(Saved entries)
------------------------------------

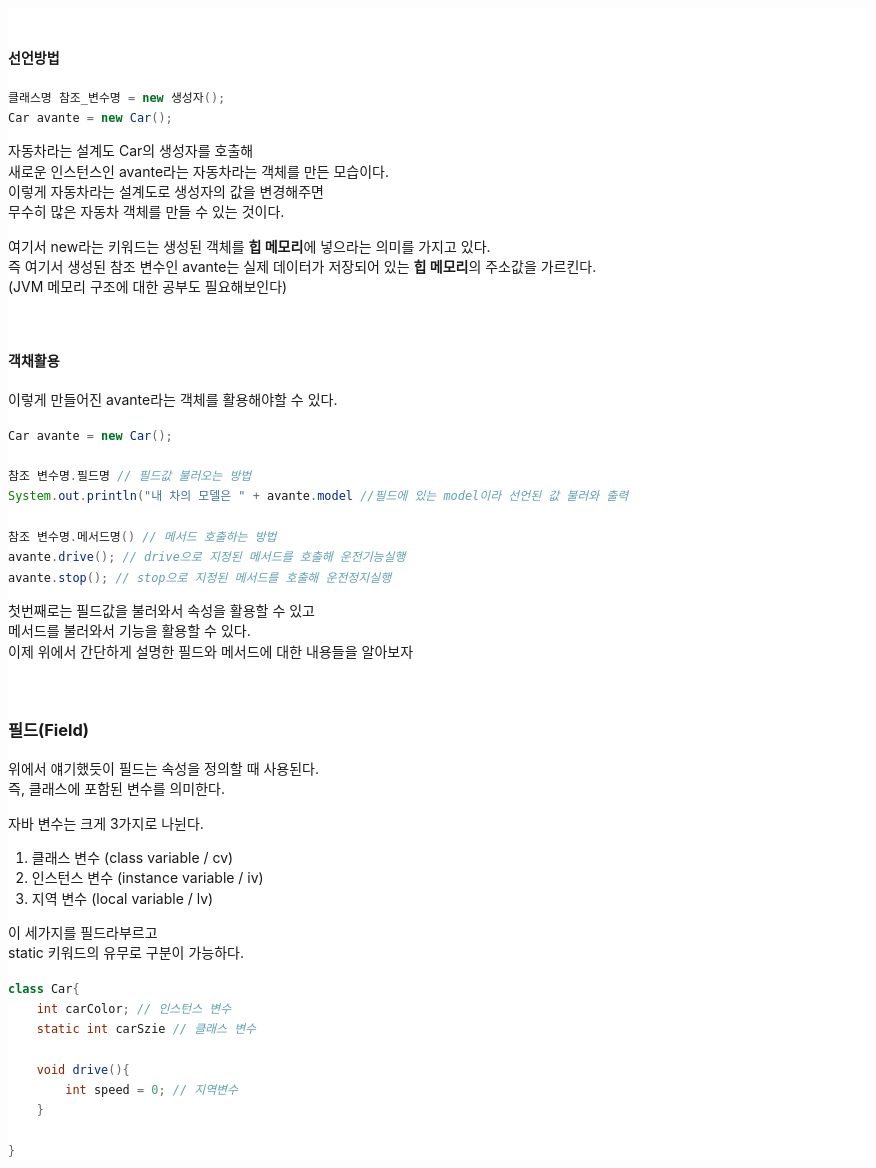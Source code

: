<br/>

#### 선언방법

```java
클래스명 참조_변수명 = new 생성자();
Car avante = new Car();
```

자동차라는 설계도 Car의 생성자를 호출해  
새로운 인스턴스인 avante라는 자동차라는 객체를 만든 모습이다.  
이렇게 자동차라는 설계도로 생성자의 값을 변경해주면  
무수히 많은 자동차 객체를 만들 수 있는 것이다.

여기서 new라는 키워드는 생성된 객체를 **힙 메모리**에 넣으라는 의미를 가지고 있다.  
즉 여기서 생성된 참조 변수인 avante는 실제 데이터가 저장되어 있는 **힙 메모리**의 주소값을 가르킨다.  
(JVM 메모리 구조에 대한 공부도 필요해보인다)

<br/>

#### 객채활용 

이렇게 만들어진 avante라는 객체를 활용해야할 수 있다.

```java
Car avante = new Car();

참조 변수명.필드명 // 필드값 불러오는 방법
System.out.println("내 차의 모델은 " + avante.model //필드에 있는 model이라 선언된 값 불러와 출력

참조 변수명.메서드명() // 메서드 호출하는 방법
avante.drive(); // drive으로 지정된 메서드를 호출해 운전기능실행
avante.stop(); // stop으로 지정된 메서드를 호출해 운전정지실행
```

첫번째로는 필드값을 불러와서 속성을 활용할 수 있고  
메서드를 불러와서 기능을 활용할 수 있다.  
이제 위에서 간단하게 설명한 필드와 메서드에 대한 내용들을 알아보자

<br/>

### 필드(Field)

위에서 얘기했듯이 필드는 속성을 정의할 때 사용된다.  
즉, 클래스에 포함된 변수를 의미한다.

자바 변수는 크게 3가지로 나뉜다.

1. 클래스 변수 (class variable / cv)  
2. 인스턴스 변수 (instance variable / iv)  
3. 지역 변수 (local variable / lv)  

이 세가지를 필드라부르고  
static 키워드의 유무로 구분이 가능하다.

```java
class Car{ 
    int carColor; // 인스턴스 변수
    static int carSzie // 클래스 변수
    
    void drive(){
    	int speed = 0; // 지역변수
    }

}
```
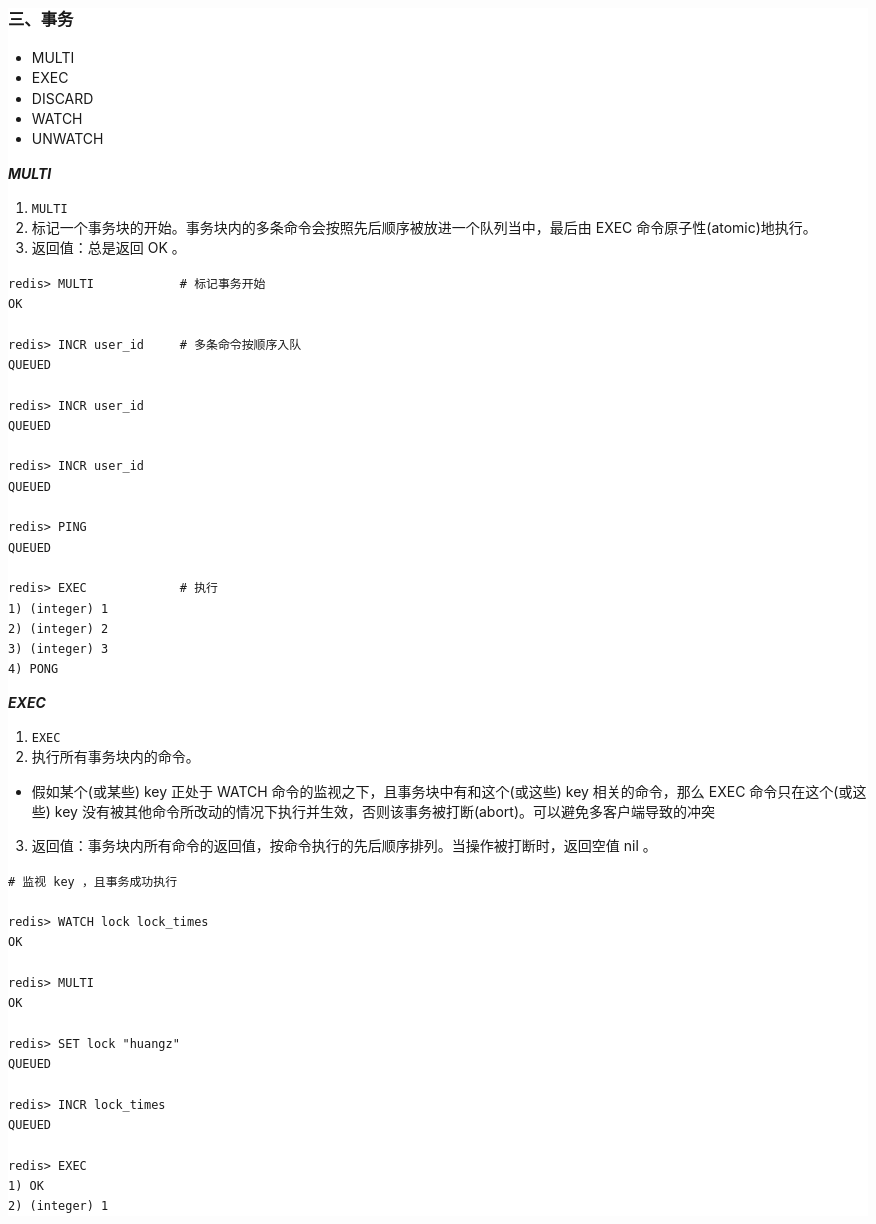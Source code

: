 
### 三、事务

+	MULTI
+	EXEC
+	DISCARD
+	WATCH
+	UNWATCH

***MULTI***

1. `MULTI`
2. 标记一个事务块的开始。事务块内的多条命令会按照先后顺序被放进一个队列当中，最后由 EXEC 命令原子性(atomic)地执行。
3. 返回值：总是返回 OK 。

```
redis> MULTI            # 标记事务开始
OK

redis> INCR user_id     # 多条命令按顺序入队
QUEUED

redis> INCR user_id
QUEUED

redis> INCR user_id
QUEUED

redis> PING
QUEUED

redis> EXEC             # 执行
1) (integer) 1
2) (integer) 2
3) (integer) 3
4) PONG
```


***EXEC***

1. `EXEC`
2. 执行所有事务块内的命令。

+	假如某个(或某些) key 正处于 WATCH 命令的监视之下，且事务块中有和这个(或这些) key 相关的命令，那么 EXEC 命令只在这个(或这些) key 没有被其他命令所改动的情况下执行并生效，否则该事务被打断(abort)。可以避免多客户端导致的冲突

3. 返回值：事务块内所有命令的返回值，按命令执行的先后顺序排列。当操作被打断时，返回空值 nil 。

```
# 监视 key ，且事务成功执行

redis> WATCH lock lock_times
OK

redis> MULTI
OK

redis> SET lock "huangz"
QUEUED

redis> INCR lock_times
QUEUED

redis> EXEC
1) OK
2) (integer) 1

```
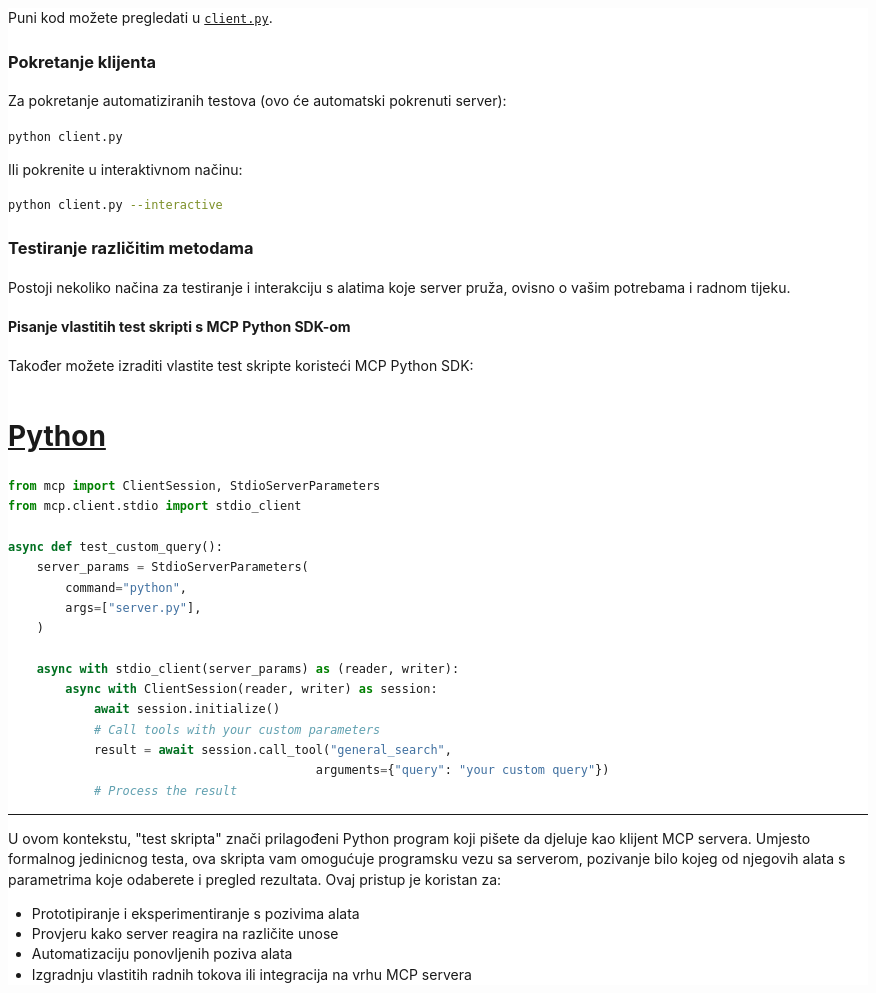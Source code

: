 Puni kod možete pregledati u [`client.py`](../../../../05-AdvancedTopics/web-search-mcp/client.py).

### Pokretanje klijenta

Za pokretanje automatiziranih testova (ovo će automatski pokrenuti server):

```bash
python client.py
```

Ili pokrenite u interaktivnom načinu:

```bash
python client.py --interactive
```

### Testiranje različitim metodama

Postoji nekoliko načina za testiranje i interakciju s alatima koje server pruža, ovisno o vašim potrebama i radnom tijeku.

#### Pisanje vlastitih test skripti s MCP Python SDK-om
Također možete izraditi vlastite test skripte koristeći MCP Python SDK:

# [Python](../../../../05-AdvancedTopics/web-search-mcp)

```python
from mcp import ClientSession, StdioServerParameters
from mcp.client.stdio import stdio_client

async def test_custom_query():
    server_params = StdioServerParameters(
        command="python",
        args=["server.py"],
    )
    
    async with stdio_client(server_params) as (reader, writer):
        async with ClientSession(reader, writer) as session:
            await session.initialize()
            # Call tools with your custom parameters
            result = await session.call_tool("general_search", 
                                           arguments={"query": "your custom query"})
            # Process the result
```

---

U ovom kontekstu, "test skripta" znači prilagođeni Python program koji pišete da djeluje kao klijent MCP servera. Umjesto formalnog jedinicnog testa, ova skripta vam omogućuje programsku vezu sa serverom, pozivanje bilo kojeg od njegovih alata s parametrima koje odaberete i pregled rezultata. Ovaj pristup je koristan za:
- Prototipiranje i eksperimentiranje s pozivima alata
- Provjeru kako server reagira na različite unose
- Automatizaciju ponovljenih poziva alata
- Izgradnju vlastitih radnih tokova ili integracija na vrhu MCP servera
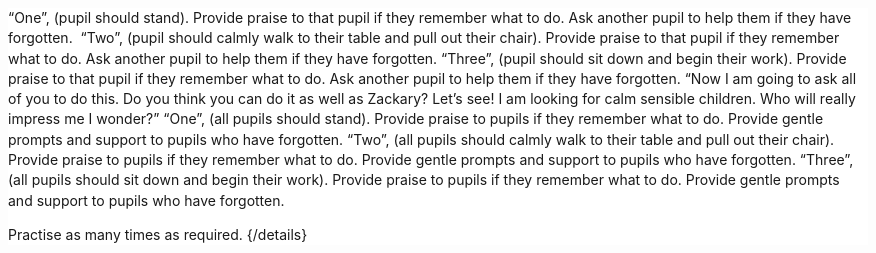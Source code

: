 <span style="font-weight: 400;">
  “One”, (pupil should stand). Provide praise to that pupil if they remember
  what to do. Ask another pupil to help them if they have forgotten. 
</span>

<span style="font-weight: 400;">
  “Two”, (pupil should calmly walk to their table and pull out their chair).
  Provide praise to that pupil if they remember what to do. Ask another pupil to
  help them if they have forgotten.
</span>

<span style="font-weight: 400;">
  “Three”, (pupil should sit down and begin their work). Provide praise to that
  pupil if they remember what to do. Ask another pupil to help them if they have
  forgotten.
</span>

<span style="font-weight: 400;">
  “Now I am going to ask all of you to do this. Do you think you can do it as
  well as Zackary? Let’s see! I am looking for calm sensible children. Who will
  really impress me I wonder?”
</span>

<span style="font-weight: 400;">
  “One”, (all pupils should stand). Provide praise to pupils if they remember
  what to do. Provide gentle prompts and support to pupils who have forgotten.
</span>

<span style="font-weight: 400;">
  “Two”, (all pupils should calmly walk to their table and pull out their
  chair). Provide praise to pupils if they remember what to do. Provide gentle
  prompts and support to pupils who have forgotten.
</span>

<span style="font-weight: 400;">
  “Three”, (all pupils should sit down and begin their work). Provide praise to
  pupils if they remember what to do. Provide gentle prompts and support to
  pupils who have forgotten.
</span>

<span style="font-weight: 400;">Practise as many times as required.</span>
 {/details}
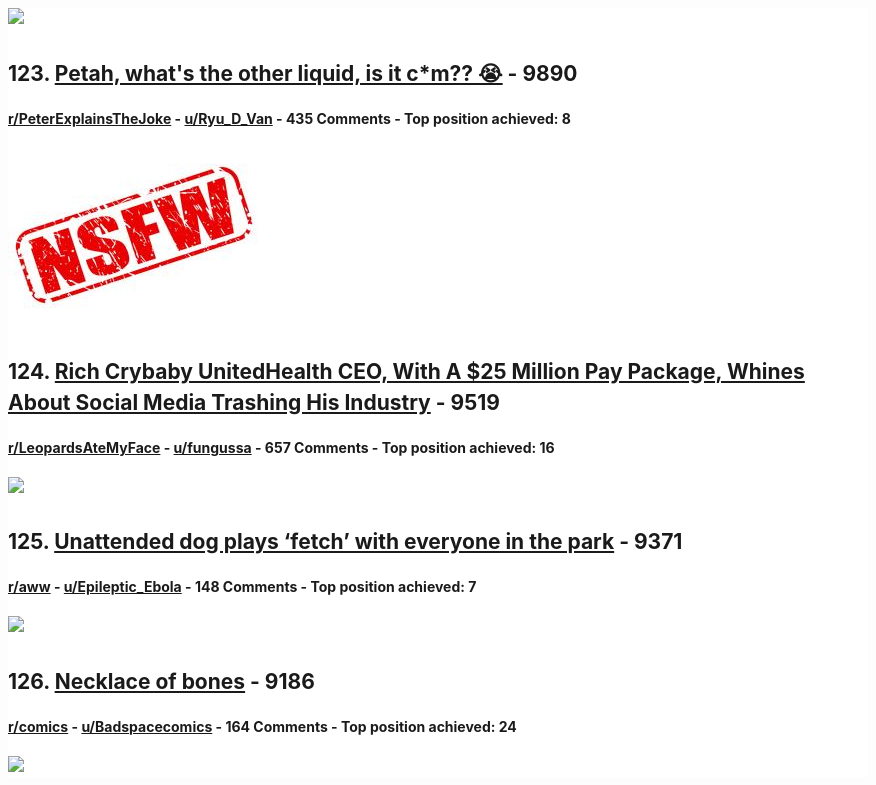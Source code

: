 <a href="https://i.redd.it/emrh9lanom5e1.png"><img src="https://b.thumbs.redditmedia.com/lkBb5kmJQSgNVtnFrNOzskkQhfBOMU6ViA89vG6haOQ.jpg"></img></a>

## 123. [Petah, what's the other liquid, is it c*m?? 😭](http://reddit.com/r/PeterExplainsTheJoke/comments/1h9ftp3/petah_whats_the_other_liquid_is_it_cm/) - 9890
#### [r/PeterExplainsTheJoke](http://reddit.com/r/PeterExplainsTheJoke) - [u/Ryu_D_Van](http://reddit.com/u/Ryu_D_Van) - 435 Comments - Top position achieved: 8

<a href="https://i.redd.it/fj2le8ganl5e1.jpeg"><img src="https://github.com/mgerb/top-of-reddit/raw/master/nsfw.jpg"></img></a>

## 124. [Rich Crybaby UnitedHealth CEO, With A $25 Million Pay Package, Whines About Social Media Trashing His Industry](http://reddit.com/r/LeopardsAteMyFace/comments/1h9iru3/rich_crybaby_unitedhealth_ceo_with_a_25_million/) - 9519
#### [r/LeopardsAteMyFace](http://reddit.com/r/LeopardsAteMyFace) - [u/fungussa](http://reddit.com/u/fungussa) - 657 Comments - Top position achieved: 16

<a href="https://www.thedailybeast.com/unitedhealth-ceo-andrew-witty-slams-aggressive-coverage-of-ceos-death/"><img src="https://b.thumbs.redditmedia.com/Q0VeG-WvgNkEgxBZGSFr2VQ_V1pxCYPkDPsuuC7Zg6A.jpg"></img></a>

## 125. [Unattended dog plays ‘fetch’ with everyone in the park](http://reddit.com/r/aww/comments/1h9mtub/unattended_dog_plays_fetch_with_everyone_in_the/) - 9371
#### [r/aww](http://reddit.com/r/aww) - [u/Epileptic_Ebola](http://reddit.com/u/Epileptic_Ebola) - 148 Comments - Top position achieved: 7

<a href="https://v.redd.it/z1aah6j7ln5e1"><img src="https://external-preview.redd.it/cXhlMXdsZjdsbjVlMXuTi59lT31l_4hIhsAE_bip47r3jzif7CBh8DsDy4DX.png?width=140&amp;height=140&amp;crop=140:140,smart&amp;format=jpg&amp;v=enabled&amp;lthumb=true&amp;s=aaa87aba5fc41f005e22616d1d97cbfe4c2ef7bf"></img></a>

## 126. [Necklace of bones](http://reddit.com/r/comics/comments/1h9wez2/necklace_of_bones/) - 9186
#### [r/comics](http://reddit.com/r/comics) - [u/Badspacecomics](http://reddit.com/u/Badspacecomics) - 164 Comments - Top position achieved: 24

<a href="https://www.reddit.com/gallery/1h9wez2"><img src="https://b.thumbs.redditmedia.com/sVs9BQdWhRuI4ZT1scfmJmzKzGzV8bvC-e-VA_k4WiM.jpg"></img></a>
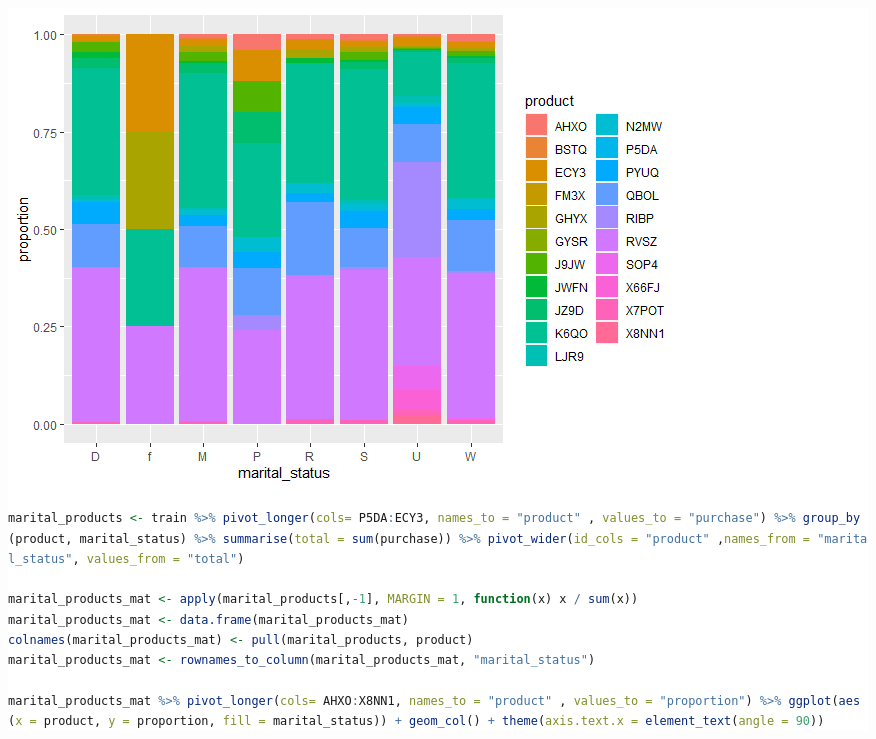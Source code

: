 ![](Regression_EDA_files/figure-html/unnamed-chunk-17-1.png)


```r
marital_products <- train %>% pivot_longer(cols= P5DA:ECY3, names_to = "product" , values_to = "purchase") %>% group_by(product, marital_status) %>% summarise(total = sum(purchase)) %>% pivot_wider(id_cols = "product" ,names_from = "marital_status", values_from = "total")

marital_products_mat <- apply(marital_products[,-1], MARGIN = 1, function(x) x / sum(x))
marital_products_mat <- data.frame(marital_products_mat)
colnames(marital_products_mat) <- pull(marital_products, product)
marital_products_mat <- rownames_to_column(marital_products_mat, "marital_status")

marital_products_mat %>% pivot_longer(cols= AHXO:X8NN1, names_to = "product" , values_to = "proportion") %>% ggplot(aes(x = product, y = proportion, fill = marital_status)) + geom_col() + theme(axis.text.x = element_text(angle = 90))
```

------------------------------------

WHAT IS NEEDED | Please give back, exactly as it stands above, the stretch from the line with "pupils should sit" through the line with "times as required.</span>", and no line outside it.

ANSWER SPACE |
  “Three”, (all pupils should sit down and begin their work). Provide praise to
  pupils if they remember what to do. Provide gentle prompts and support to
  pupils who have forgotten.
</span>

<span style="font-weight: 400;">Practise as many times as required.</span>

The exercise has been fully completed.